Conselho reprova contas do Ministério da Saúde por unanimidade

***ARQUIVO***BRASÍLIA, DF, 22.04.2022 - O ministro da Saúde, Marcelo Queiroga. (Foto: Antonio Molina/Folhapress)
***ARQUIVO***BRASÍLIA, DF, 22.04.2022 - O ministro da Saúde, Marcelo Queiroga. (Foto: Antonio Molina/Folhapress)

SÃO PAULO, SP (FOLHAPRESS) - O Conselho Nacional de Saúde (CNS) reprovou, por unanimidade, as contas do Ministério da Saúde do ano de 2021. O CNS é um órgão vinculado à pasta e tem como função o exercício do controle social do ministério, ou seja, fiscalizar as suas ações.

Os conselheiros do CNS reprovaram o Relatório Anual de Gestão de 2021 em votação realizada na quarta (14), na Fiocruz (Fundação Oswaldo Cruz), no Rio de Janeiro.

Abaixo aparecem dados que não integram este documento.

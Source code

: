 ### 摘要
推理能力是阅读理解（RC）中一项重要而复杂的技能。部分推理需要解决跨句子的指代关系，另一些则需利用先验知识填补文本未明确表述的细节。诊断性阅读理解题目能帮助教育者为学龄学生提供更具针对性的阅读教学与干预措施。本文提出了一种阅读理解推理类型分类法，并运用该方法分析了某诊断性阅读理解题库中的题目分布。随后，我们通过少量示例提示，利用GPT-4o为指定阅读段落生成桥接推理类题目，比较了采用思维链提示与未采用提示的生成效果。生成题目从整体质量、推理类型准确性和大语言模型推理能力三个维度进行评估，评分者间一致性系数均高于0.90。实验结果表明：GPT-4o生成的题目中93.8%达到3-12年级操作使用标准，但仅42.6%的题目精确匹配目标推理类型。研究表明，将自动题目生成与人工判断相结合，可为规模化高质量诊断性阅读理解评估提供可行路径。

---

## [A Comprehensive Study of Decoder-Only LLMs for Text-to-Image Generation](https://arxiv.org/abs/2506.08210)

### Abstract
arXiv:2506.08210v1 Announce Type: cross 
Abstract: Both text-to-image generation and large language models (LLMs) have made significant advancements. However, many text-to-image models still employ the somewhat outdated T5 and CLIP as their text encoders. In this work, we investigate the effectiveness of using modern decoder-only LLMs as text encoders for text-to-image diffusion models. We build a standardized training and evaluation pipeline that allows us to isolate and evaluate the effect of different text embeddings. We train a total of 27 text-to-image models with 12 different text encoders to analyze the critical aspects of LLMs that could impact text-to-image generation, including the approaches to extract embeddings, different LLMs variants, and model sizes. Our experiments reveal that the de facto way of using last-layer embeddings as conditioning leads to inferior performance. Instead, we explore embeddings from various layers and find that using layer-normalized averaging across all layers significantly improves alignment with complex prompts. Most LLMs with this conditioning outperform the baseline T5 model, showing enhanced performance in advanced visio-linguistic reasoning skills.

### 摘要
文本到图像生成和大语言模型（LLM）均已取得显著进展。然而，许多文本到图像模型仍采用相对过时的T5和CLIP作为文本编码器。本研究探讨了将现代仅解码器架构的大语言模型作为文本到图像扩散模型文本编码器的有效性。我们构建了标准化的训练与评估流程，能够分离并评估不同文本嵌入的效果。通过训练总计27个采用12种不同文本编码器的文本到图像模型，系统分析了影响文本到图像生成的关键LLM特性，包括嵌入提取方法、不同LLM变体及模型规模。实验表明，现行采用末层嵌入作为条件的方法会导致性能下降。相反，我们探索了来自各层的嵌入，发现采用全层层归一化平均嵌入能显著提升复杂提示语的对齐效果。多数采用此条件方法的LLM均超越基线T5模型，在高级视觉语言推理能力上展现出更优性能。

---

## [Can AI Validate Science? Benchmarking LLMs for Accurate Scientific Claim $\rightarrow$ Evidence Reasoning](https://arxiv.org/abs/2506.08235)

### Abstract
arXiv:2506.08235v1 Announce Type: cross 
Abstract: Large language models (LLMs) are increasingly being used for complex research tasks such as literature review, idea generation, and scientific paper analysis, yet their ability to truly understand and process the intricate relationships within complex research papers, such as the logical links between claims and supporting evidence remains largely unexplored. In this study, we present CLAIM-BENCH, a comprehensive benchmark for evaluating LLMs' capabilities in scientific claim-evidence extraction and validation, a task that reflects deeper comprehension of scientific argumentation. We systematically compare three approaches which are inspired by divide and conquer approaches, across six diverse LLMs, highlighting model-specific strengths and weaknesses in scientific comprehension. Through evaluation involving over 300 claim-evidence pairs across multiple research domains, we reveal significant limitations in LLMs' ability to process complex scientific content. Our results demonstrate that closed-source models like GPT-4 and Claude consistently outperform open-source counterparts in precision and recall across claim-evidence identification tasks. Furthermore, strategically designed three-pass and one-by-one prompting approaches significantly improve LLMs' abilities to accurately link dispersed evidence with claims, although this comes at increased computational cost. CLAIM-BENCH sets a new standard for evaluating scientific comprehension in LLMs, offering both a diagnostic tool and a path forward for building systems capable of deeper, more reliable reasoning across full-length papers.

A Comissão de Orçamento e Financiamento (Cofin) do CNS analisa anualmente o orçamento da pasta. O colegiado vem reprovando as contas desde 2017, mas esta é a primeira vez que a rejeição ocorre com unanimidade.

"Enxergamos que em 2021 tivemos situações muito críticas que afetaram gravemente a população e foram tratadas de maneira irresponsável pelo governo federal", afirma o coordenador da comissão do CNS, André Luiz de Oliveira.

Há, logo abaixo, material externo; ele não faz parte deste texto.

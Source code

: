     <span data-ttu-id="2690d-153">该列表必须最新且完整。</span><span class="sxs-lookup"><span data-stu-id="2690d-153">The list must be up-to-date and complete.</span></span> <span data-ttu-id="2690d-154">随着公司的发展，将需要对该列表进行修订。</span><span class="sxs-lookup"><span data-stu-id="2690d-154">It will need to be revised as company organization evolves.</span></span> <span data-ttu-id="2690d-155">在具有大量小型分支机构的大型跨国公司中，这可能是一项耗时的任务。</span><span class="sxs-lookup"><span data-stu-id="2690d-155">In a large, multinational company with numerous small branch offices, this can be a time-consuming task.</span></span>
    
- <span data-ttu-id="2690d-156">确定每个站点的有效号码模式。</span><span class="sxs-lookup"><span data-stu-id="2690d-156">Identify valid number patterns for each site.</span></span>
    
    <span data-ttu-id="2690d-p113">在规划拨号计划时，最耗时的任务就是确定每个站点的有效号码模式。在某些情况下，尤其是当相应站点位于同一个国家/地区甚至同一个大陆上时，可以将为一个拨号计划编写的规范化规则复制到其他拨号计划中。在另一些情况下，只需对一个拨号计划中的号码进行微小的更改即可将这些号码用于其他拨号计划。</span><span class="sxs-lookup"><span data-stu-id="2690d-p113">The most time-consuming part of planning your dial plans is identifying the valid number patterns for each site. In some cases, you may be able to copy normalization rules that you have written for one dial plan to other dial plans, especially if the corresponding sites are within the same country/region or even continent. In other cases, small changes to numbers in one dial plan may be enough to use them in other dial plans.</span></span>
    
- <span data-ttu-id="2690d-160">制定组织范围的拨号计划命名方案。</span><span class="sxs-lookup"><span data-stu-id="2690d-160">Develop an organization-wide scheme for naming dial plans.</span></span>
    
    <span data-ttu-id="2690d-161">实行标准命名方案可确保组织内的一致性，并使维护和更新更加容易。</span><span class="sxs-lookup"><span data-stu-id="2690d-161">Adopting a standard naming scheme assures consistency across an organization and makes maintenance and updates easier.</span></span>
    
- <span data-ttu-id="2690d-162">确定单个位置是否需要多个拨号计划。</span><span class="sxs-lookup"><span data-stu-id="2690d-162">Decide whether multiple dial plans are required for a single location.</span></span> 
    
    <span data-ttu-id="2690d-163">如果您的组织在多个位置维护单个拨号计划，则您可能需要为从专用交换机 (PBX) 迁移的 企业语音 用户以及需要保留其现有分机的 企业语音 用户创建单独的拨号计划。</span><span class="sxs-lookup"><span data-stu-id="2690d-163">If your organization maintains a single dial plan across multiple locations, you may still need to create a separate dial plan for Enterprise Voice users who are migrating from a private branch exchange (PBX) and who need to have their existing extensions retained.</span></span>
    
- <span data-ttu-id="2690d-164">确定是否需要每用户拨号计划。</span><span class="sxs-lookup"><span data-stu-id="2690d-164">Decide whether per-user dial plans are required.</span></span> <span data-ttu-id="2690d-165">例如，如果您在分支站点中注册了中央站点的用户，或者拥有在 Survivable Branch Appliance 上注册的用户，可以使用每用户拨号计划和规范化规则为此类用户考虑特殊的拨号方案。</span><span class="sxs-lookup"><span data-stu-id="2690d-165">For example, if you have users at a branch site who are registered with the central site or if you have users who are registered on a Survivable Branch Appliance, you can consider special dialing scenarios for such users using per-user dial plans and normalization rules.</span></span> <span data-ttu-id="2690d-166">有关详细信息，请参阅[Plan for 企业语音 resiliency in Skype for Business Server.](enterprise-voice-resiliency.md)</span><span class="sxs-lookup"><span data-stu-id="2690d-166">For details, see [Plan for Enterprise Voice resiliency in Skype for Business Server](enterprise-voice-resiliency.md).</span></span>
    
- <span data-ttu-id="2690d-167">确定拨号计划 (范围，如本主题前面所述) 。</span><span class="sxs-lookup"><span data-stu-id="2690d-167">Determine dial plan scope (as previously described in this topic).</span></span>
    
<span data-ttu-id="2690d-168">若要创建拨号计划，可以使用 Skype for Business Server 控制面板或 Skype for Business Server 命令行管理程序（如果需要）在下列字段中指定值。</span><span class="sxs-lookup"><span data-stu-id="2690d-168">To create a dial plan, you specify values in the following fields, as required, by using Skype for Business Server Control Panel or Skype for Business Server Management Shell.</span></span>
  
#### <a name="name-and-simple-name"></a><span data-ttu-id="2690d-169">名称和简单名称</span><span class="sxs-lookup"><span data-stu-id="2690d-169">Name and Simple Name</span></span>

E segue: "A reprovação unânime por todos os participantes do plenário é histórica".

O colegiado ressaltou que o Brasil chegou ao fim de 2021 como o segundo país com o maior número de mortes por Covid-19 no mundo, ficando atrás somente dos Estados Unidos.

Os conselheiros também destacaram que houve uma diminuição de repasses aos estados e municípios comparado ao ano anterior —segundo o CNS, em termos per capita, os valores foram similares aos do início da década, em 2010.

A análise da execução orçamentária e financeira do Ministério da Saúde foi realizada com base nas planilhas encaminhadas mensalmente para a Cofin.

Procurada, a pasta não se manifestou até a publicação deste texto.